Double-quoted text with variable interpolation using {$var}:

"hello world"
"Process {$filename} for review"
"Result: {$response}"

Escape sequences: \n, \t, \\, \", {{ (literal {), }} (literal })

Interpolation

Any valid expression works inside {...}:

"alice" => $name
3 => $a
5 => $b
true => $ok
"Hello, {$name}!"                    # Variable
"sum: {$a + $b}"                     # Arithmetic
"valid: {$a > 0}"                    # Comparison
"status: {$ok ? \"yes\" ! \"no\"}"   # Conditional
"upper: {$name -> .upper}"           # Method chain

Multiline Strings

Multiline strings use triple-quote syntax:

"World" => $name
"""
Hello, {$name}!
Line two
"""

Triple-quote strings support interpolation like regular strings.

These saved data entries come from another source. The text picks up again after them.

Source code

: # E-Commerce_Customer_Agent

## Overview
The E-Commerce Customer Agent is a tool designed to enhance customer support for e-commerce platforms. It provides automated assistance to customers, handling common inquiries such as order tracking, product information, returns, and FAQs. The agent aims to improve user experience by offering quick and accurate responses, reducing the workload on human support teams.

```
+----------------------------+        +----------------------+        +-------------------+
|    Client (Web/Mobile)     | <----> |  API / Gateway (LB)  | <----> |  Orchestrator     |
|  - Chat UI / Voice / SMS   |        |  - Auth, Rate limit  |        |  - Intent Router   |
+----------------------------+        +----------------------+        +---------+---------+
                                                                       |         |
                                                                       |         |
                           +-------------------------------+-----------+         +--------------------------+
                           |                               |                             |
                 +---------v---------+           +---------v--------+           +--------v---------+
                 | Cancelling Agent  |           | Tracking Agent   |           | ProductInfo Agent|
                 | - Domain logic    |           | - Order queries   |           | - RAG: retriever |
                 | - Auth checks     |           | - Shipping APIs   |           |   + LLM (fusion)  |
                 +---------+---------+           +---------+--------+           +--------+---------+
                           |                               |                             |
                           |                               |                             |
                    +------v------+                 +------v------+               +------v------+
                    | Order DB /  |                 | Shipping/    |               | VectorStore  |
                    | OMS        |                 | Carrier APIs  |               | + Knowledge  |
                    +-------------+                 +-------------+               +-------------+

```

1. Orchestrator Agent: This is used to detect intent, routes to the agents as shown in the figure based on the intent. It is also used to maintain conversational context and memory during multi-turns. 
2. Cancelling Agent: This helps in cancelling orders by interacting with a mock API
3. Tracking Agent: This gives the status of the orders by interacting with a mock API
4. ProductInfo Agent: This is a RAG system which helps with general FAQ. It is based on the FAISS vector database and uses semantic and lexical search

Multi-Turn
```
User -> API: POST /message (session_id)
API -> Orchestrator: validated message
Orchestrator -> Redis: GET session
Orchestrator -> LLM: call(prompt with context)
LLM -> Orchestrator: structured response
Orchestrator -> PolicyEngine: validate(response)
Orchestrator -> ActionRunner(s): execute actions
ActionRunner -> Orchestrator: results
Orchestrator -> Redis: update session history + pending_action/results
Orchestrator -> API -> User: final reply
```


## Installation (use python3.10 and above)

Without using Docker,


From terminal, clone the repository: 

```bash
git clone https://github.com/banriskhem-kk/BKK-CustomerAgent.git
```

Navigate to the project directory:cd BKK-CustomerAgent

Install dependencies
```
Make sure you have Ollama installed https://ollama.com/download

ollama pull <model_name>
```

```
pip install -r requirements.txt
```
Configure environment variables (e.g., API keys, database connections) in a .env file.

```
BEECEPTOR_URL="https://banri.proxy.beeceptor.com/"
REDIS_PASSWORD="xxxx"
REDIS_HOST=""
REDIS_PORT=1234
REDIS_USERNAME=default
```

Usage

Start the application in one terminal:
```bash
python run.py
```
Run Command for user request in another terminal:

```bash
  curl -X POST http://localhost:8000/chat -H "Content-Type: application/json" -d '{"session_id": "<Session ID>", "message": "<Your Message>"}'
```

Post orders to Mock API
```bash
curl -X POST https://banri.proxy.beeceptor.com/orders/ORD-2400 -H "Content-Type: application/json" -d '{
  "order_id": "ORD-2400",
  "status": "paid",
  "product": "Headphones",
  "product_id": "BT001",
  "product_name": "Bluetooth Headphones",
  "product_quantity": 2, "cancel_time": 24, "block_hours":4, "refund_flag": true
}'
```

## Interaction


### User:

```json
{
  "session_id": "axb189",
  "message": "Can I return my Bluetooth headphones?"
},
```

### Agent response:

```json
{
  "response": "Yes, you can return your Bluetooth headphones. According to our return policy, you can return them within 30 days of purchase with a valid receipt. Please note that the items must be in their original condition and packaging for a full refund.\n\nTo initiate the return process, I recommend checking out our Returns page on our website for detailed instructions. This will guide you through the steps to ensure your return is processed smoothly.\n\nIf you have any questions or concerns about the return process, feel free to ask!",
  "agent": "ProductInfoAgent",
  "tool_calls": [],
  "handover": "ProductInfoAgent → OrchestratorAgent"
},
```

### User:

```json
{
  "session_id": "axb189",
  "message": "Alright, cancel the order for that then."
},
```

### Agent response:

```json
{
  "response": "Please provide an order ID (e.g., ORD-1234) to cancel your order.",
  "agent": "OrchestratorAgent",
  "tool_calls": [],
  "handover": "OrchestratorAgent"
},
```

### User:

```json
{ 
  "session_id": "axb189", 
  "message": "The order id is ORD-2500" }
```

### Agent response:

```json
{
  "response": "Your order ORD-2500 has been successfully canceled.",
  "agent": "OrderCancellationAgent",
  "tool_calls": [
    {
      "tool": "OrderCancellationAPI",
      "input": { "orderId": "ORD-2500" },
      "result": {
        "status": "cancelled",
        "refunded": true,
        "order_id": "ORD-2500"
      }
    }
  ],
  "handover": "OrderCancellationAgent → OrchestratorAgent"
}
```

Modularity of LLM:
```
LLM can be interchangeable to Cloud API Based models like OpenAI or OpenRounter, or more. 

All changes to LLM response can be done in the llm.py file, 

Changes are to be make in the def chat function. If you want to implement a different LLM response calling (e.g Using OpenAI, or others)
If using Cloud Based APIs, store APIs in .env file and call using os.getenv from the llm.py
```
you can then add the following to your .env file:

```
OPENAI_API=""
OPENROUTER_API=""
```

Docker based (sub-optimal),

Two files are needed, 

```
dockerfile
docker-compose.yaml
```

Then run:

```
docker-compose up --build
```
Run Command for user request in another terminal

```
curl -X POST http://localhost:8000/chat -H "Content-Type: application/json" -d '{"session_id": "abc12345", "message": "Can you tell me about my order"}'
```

See Strings for string methods.


Numbers

Used for arithmetic, exit codes, and loop limits:

42
0
3.14159
-7

Arithmetic operators: +, -, *, /, % (modulo)

Type constraint: All arithmetic operands must be numbers. No implicit conversion:

5 + 3                      # 8
# Error: Arithmetic requires number, got string
"5" + 1

Booleans

Literal true and false. Conditional expressions (?), loop conditions (@), and filter predicates require boolean values. Non-boolean values cause runtime errors.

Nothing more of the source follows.